Lengua del Cuarto Imperio

Inventar desde las instituciones una imaginación verbal a la medida que se juzgue la más correcta, es arrogarse un despotismo perfecto sobre los hablantes

Leo con estupor, en El Debate, que una notable universidad norteamericana ha establecido la lista académica de sus palabras prohibidas: «adicto», «loco», «senil», «caballero», «señorita»… serán juzgadas dañinas. Proscritas pues. Lo que es lo mismo: los sujetos serán amputados de ellas; de su campo semántico como de su resonancia moral.

No es la lengua quien así muere; morimos cada uno de quienes en esa lengua aprendimos a conocernos; cada uno de los que, en rigor, fuimos construidos a la manera en que un rompecabezas es articulado: en la serena tiranía de ese habla, sin el cual todo hubiera sido dispersión en nuestras cabezas. Y los psiquiatras saben lo que sucede en la mente de aquellos que no lograron completar la constitución lingüística que dota de identidad al animal hablante: tal fragilidad es puerta abierta a la locura.

El mundo –nuestro mundo, que es el mundo– lo construyen las palabras. Y, en el límite, no vemos con los ojos; vemos, en rigor, con la lengua que pone orden gramatical en la avalancha de percepciones caóticas que nos afectan. No está el orden en las cosas; está en la catalogación que, al nombrarla, les imponemos. Cuando los griegos llamaron a ese orden de las palabras «sintaxis» sabían muy bien qué se jugaban: «sintaxis» era el término militar que designaba la formación de las tropas al entrar en combate. Y eso es la lengua: no un ruido más, como el que cualquier animal emite; un orden de batalla en la más imprescriptible de las guerras humanas: aquella en la cual se juega la estructura de su mente; aquella, pues, en la cual se dirime el gran ajedrez del dominio y la servidumbre.

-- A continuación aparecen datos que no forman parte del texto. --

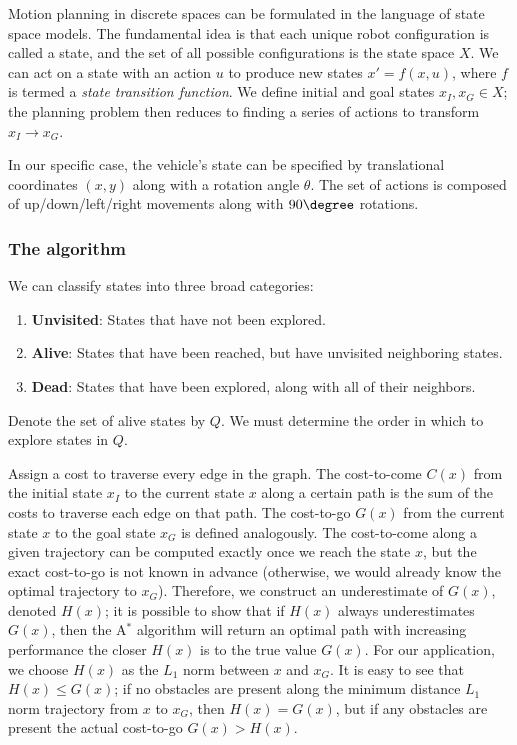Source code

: \documentclass[10pt,letterpaper]{article}
\begin{document}
    Motion planning in discrete spaces can be formulated in the language of state space models. The fundamental idea is that each unique robot configuration is called a state, and the set of all possible configurations is the state space $X$. We can act on a state with an action $u$ to produce new states $x' = f(x,u)$, where $f$ is termed a \textit{state transition function}. We define initial and goal states $x_I, x_G \in X$; the planning problem then reduces to finding a series of actions to transform $x_I \rightarrow x_G$. 
    
    In our specific case, the vehicle's state can be specified by translational coordinates $(x,y)$ along with a rotation angle $\theta$. The set of actions is composed of up/down/left/right movements along with $90 \degree$ rotations.
    
    \subsubsection*{The algorithm}
    We can classify states into three broad categories:
    
    \begin{enumerate}
        \item \textbf{Unvisited}: States that have not been explored.
        \item \textbf{Alive}: States that have been reached, but have unvisited neighboring states.
        \item \textbf{Dead}: States that have been explored, along with all of their neighbors.
    \end{enumerate}
    
    Denote the set of alive states by $Q$. We must determine the order in which to explore states in $Q$. 
    
    Assign a cost to traverse every edge in the graph. The cost-to-come $C(x)$ from the initial state $x_I$ to the current state $x$ along a certain path is the sum of the costs to traverse each edge on that path. The cost-to-go $G(x)$ from the current state $x$ to the goal state $x_G$ is defined analogously. The cost-to-come along a given trajectory can be computed exactly once we reach the state $x$, but the exact cost-to-go is not known in advance (otherwise, we would already know the optimal trajectory to $x_G$). Therefore, we construct an underestimate of $G(x)$, denoted $H(x)$; it is possible to show that if $H(x)$ always underestimates $G(x)$, then the A$^*$ algorithm will return an optimal path with increasing performance the closer $H(x)$ is to the true value $G(x)$. For our application, we choose $H(x)$ as the $L_1$ norm between $x$ and $x_G$. It is easy to see that $H(x) \leq G(x)$; if no obstacles are present along the minimum distance $L_1$ norm trajectory from $x$ to $x_G$, then $H(x) = G(x)$, but if any obstacles are present the actual cost-to-go $G(x) > H(x)$. 
    
\end{document}
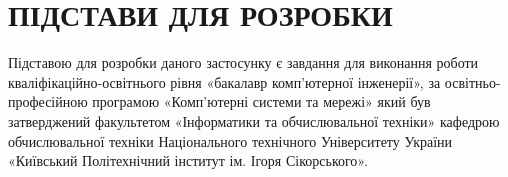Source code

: \begingroup
\renewcommand{\cleardoublepage}{}
\renewcommand{\clearpage}{}
\chapter{ПІДСТАВИ ДЛЯ РОЗРОБКИ}
\endgroup

\vspace{-\baselineskip}

Підставою для розробки даного застосунку є завдання для  виконання роботи кваліфікаційно-освітнього рівня «бакалавр комп'ютерної інженерії», за освітньо-професійною програмою «Комп’ютерні системи та мережі» який був затверджений факультетом «Інформатики та обчислювальної техніки» кафедрою обчислювальної техніки Національного технічного Університету України «Київський Політехнічний інститут ім. Ігоря Сікорського».

\bigskip
\bigskip
\bigskip
\bigskip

No son los hombres los que inventan una lengua. Es la lengua que les fue dada al nacer quien los inventa a ellos. Para bien o para mal; ni para bien ni para mal; para inevitable. Y de todos los intentos –individuales como institucionales– por hacer de la lengua común una red de metódicos artificios, sólo derivan variedades, en diverso grado grotescas, de locura cotidiana: en el más exitoso de los casos, una cesura grave entre realidad y decreto. No es verosímil que esa cesura pueda consolidarse en el curso del tiempo. Pero hará muy desdichadas a las pobres generaciones que se vean atrapadas en su tenaza. Y muy ignorantes. Pienso yo –pero puede eso ser una manía mía– que ambas cosas son la misma. El postulado de Antonio de Nebrija viene a ser la metáfora más universal de lo humano: la lengua, sí, es siempre la gestora del imperio. De ese imperio que cada cual ha de forjar sobre uno mismo, y sin el cual se es marioneta sólo de hilos invisibles.

Spinoza lo apuntaba, con la finura de quien buscó asentar su vida en el rigor: «siendo como son las palabras partes de la imaginación, que se componen vagamente en la memoria por específica disposición del cuerpo para forjar múltiples conceptos, ninguna duda cabe de que puedan, al igual que la imaginación, causar múltiples y graves errores, a menos que nos pongamos seriamente en guardia contra eso». La paradoja es que la lengua está tejida en la «materia de los sueños» que había evocado Shakespeare al final de La tempestad. Y que no admite ser exteriormente regulada sin producir delirios y monstruos. Las palabras, concluía el judío español de Ámsterdam, «son signos de las cosas tal como aparecen a la imaginación, no a la inteligencia». Inventar desde las instituciones una imaginación verbal a la medida que se juzgue la más correcta, es arrogarse un despotismo perfecto sobre los hablantes.

Stanford no parece darse cuenta de que la lengua retorna siempre a su pétrea primacía en la constitución de los humanos. Y, en su angelismo, elude una trágica historia colectiva. Construir el lenguaje a la medida exacta de las convicciones del Estado no es una novedad. Victor Klemperer –víctima a la cual salvó su inconmovible sabiduría– dedicó una obra exhaustiva a analizar el monstruoso lenguaje artificial que ocupó el espacio del alemán común en la Alemania hitleriana. Léanlo, está allí todo. Se llama LTI: la Lengua del Tercer Imperio. Proyecto de devastar conceptos y cincelar hombres a la medida. Un proyecto que hoy vuelve. Hoy, cuando a la castración hemos llamado «reasignación».